Les Restos du Coeur des Vans
Les Restos ont lancé leur 39ème campagne. Le contexte inflationniste a très sensiblement aggravé la précarité. L’augmentation est uniforme sur toutes les catégories de publics. Au Vans (sud de l’Ardèche), des dizaines de bénévoles s’impliquent pour faire face à une attente de demandeurs au profil spécifique.
Les Restos du Cœur des Vans ont donc récemment déménagé pour s’installer dans une ancienne coopérative fruitière. Parfaitement adaptée pour réceptionner et gérer les stocks comme pour accueillir et servir les demandeurs, une vingtaine de bénévoles en assure le bon fonctionnement chaque jeudi. Ils sont en fait 67 à se relayer suivant les besoins, démontrant la bonne santé d’un bénévolat indispensable pour la bonne marche du centre, chacun s’impliquant avec rigueur et efficacité dans un rôle bien défini tout en faisant preuve de la plus grande attention et d’une bonne humeur communicative.
Les Restos du Cœur des Vans, à l’instar des autres Restos, mène son combat contre la précarité comme une armée qui dominerait son adversaire sans être sûre d’avoir assez de munitions. Ce centre habilement géré par Annie Perceval vient d’entamer sa campagne d’hiver avec une augmentation sensible du nombre d’inscrits (250 en 3 semaines, 407 à la fin de l’été), en phase avec la tendance nationale. Seulement, pour faire face à cet afflux de nouveaux demandeurs et faute de moyens suffisants pour satisfaire tout le monde, ici, comme partout dans le pays, le montant du barème d’hiver pour être éligible à l’aide alimentaire a dû être rabaissé. Et les Vans a une particularité ; ces refus concernent seulement 10% des demandeurs contre 30% dans les autres Restos ardéchois. C’est-à-dire que l’aide s’adresse ici à des demandeurs plus précaires que dans le reste du département. Autre spécificité vanséenne ; le profil de ses demandeurs va à l’encontre de la tendance générale dont l’augmentation est uniforme dans toutes les catégories de publics ; aux Vans le profil des demandeurs se révèle majoritairement composé de retraités, de personnes âgées, tient à préciser Annie Perceval.

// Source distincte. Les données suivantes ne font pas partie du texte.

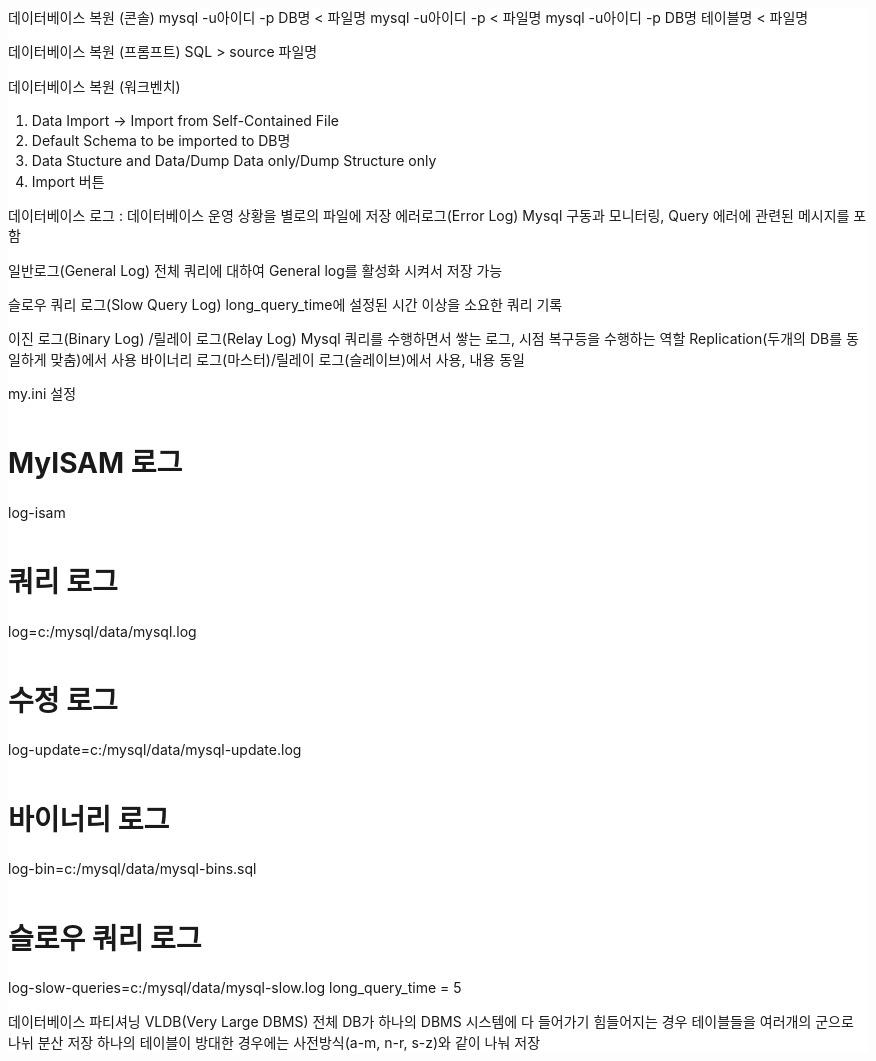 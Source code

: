 데이터베이스 복원 (콘솔)
mysql -u아이디 -p DB명 < 파일명
mysql -u아이디 -p < 파일명
mysql -u아이디 -p DB명 테이블명 < 파일명

데이터베이스 복원 (프롬프트)
SQL > source 파일명

데이터베이스 복원 (워크벤치)
1. Data Import -> Import from Self-Contained File
2. Default Schema to be imported to DB명
3. Data Stucture and Data/Dump Data only/Dump Structure only
4. Import 버튼

데이터베이스 로그 : 데이터베이스 운영 상황을 별로의 파일에 저장
에러로그(Error Log)
Mysql 구동과 모니터링, Query 에러에 관련된 메시지를 포함

일반로그(General Log)
전체 쿼리에 대하여 General log를 활성화 시켜서 저장 가능

슬로우 쿼리 로그(Slow Query Log)
long_query_time에 설정된 시간 이상을 소요한 쿼리 기록

이진 로그(Binary Log) /릴레이 로그(Relay Log)
Mysql 쿼리를 수행하면서 쌓는 로그, 시점 복구등을 수행하는 역할
Replication(두개의 DB를 동일하게 맞춤)에서 사용
바이너리 로그(마스터)/릴레이 로그(슬레이브)에서 사용, 내용 동일

my.ini 설정
# MyISAM 로그
log-isam
# 쿼리 로그
log=c:/mysql/data/mysql.log
# 수정 로그
log-update=c:/mysql/data/mysql-update.log
# 바이너리 로그
log-bin=c:/mysql/data/mysql-bins.sql
# 슬로우 쿼리 로그
log-slow-queries=c:/mysql/data/mysql-slow.log
long_query_time = 5

데이터베이스 파티셔닝
VLDB(Very Large DBMS)
전체 DB가 하나의 DBMS 시스템에 다 들어가기 힘들어지는 경우
테이블들을 여러개의 군으로 나뉘 분산 저장 하나의 테이블이 방대한 경우에는 사전방식(a-m, n-r, s-z)와 같이 나눠 저장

Contrairement à une idée reçue, les Restos du Cœur achètent une grande partie des denrées et objets qu’ils distribuent. Sur le plan national le budget a même doublé en trois ans. Les soutiens locaux sont donc les bienvenus. Récemment aux Vans, la Biocoop de Chambonas a offert 1500 euros sous forme de bons alimentaires et de produits d’hygiène. Pour le Super U de Ruoms se sera une palette complète de jouets neufs pour les fêtes de Noël. D’autres enseignes s’impliquent elles aussi avec générosité.
Les restos du cœur sont nés d’une indignation face à l’inacceptable. On se souvient de Coluche qui, à l’origine, voulait faire sponsoriser une cantine gratuite pour quelques milliers de repas par jour. C’était au siècle dernier. Un autre millénaire. Désormais, pour la seule saison 2022/2023, Patrice Drouet, le Président des Restos du Cœur confirme que ce sont 171 millions de repas qui ont été distribués pour 1,3 millions de personnes, soit 200 000 de plus que pour l’année précédente, et que ce nombre augmente dans toutes les catégories de demandeurs. Avec l’inflation, la précarité gagne du terrain. Patrice Drouet en appelle à encourager de façon forte et déterminée la générosité et l’engagement de tous. En attendant, aux Restos du Cœur des Vans, les 67 bénévoles s’affairent déjà à préparer les fêtes de Noël pour des centaines de personnes.